No that's completely fine mate don't wanna step on anyone's toes etc ill throw my name into a few ones I'm interested in then as I look towards getting a hcp
Thanks pal


----------



## Birchy (Sep 2, 2013)

karlcole said:



			No that's completely fine mate don't wanna step on anyone's toes etc ill throw my name into a few ones I'm interested in then as I look towards getting a hcp
Thanks pal
		
Click to expand...

Your welcome mate :thup:


----------



## thepodgster (Sep 2, 2013)

karlcole said:



			No that's completely fine mate don't wanna step on anyone's toes etc ill throw my name into a few ones I'm interested in then as I look towards getting a hcp
Thanks pal
		
Click to expand...

Depending on where you are based join a local club and get a HC or join one and sort it out back home.  Depending on what CapBadge you are though would dictate how much of a sandy holiday you have just been away with.  

Who you with pal?

If you are around this coming weekend (home) come along to Lee park and meet quite a few of the forum members (see OOM thread) and get in touch with Liverbirdie prior to CoP Wednesday.


----------



## Liverbirdie (Sep 2, 2013)

karlcole said:



			No that's completely fine mate don't wanna step on anyone's toes etc ill throw my name into a few ones I'm interested in then as I look towards getting a hcp
Thanks pal
		
Click to expand...

More than welcome at Lee park this saturday, it is the finals day of an order of merit, so you wont be in that comp, but very welcome to pop along for a game and meet everyone.

It may take place again next year, so if you've got a handicap by then, you can enter next years comp.


----------



## Birchy (Sep 3, 2013)

*****UPDATE*****

S & A wont take visitors on a weekend.

Fairhaven is next on the list of votes so will try them next as a replacement.


----------



## Fish (Sep 3, 2013)

Birchy said:



			*****UPDATE*****

S & A wont take visitors on a weekend.

Fairhaven is next on the list of votes so will try them next as a replacement.
		
Click to expand...

That's a pity, S & A was a key course for me and top of my bucket list.  Fairhaven will probably be the one I won't play then as I'm playing in their pairs open the end of September with Junior, unless it wows me I won't travel that far to play the same course a few weeks apart!

Didn't Wallasey get any votes?


----------



## Birchy (Sep 3, 2013)

Fish said:



			That's a pity, S & A was a key course for me and top of my bucket list.  Fairhaven will probably be the one I won't play then as I'm playing in their pairs open the end of September with Junior, unless it wows me I won't travel that far to play the same course a few weeks apart!

Didn't Wallasey get any votes?
		
Click to expand...

Yeah im playing that too.
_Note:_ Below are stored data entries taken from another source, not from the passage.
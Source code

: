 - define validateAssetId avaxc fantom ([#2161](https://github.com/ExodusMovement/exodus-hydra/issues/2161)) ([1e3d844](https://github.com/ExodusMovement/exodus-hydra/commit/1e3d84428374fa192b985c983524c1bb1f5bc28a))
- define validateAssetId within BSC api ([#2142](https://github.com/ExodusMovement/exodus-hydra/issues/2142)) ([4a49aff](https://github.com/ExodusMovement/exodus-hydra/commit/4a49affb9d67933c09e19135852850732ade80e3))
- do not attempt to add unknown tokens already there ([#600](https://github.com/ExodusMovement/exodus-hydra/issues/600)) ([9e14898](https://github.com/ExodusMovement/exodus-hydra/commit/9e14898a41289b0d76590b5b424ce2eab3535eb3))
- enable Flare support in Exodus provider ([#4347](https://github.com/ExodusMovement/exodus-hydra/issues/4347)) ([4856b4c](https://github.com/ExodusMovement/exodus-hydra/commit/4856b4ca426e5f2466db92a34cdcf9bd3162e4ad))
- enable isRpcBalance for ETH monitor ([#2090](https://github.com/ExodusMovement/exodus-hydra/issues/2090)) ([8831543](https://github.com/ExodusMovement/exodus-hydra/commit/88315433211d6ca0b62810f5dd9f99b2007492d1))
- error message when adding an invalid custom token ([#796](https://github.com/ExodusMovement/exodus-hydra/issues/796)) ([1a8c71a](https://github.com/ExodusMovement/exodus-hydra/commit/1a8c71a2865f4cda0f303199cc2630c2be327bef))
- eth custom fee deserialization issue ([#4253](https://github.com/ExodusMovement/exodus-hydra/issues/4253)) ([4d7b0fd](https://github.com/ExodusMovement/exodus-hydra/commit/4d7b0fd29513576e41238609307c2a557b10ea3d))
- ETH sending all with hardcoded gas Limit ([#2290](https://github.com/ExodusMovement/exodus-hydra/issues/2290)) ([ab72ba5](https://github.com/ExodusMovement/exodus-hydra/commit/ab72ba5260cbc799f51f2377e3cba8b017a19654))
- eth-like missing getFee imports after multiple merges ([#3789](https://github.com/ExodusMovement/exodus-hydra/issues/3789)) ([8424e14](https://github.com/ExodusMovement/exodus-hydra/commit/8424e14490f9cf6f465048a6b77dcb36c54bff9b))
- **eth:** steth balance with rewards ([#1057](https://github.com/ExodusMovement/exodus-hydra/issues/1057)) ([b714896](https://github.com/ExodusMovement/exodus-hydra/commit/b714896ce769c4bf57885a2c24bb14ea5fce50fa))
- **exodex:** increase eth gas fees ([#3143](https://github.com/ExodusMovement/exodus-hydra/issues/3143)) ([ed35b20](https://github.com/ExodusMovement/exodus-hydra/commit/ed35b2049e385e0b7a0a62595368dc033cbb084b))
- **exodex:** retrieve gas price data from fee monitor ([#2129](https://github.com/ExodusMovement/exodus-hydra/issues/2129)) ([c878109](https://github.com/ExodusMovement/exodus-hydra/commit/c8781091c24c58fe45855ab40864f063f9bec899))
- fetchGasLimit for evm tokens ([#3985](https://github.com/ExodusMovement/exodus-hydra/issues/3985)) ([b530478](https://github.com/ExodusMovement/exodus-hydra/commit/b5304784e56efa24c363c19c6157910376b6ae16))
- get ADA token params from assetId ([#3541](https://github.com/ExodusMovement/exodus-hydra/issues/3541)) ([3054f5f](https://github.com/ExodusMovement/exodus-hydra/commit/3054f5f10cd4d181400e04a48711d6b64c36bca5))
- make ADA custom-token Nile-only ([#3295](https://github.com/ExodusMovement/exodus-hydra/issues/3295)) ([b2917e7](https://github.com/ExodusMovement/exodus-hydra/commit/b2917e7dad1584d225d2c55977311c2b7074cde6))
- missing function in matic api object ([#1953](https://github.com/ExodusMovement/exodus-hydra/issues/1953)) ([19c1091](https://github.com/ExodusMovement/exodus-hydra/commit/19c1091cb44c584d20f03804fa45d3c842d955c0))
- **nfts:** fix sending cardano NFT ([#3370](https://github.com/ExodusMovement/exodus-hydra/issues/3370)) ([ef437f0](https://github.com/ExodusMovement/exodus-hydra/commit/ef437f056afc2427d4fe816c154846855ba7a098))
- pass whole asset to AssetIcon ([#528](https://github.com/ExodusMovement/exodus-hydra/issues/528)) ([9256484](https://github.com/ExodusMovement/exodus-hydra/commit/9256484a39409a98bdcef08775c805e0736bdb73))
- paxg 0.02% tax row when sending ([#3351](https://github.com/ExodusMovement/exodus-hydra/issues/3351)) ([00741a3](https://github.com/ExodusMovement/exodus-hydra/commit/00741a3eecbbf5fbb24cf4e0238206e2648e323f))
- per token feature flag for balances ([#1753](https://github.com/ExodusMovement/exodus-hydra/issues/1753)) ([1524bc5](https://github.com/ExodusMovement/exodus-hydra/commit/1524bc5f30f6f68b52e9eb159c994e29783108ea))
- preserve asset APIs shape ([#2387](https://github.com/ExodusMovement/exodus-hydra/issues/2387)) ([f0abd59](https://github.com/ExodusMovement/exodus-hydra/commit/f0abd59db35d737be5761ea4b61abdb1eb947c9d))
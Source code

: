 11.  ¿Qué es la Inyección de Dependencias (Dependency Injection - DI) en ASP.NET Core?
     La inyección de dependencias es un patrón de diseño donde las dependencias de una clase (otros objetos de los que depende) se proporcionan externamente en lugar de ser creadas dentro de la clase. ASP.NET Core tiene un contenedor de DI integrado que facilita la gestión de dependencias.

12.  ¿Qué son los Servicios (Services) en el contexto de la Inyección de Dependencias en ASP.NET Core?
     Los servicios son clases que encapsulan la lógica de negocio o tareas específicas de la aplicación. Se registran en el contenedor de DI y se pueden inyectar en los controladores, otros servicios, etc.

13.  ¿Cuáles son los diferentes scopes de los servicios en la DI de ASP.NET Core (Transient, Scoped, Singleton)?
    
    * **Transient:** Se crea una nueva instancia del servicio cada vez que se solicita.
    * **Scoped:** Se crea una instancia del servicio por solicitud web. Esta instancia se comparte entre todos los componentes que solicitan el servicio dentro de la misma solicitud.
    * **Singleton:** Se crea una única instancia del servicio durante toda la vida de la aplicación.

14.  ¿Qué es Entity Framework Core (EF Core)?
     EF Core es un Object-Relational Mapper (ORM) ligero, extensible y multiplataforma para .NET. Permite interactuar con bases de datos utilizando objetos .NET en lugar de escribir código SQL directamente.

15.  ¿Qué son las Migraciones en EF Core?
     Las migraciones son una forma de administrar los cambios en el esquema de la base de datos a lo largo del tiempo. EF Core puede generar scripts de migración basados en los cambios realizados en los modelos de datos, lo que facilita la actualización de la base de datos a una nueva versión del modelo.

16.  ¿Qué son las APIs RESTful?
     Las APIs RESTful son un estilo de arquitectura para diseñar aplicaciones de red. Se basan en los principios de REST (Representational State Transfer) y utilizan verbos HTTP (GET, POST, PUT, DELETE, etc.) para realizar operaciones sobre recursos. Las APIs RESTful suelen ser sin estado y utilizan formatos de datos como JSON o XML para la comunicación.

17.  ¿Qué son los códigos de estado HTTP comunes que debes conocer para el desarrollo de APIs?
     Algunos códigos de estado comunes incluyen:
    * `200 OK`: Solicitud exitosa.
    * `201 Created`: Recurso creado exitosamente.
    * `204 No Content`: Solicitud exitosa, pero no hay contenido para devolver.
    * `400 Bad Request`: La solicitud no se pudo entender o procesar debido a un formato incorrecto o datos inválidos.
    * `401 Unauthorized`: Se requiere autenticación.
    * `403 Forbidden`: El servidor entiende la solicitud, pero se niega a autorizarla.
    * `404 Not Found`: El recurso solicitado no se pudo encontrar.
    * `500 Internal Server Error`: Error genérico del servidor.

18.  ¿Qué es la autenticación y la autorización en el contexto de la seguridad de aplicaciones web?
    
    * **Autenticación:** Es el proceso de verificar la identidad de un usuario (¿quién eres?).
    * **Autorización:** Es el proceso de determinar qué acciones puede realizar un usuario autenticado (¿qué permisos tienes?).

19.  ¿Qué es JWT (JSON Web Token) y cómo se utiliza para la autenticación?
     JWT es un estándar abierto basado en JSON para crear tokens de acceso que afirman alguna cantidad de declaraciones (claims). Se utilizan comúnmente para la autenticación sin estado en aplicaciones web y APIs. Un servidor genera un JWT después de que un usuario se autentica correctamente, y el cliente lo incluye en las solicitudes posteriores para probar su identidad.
Wallasey didn't get put in as with a couple of you joining I didn't think you would want to pay the dough to play it.

I will do a re-vote for the space that has opened if theres call for it? Ive not spoke to Fairhaven yet so nothing in place at the moment.


----------



## bluewolf (Sep 3, 2013)

I'd definately put Wallasey way ahead of Fairhaven mate. Most of us are playing it in a few weeks anyway.. Rig the vote, contact Wallasey...... You know you want to.... Wallasey, Wallasey, Wallasey..... Bit of subliminal mind control there.. Did you see it?


----------



## Qwerty (Sep 3, 2013)

Birchy, if you do contact wallasey ask them if the full course is usually open throughout winter.   The only reason is that I contacted them about a game last winter and the pro mentioned something about having to play off mats on 6 of the holes, I'm sure he said Theres a part of the course that isn't as free draining as the rest.

Other than that it is a much better course than fairhaven :thup:


----------



## Birchy (Sep 3, 2013)

Looks like a re-vote is on the cards then unless theres more overwhelming support for Wallasey to make it pointless having one.

Will give people until tomorrow lunchtime to give their views on what they wanna do :thup:


----------



## Qwerty (Sep 3, 2013)

Im happy anywhere Scott as long as were on fairways n greens.  Any combo of the original list will do :thup:

Im just slightly cautious of some of the premium courses in winter. I played Hillside last November and was told the full course was open, got out on the course to find 2 holes on temps and the yellow tees were all right up with the reds. I knew they were just trying to protect them for the summer but after paying Â£65 I was more than pissed off.

Shall we just play Caldy 4 times


----------



## Liverbirdie (Sep 3, 2013)

I'm game for Wallasey, especially if our country member chaps don't mind getting us on cheap.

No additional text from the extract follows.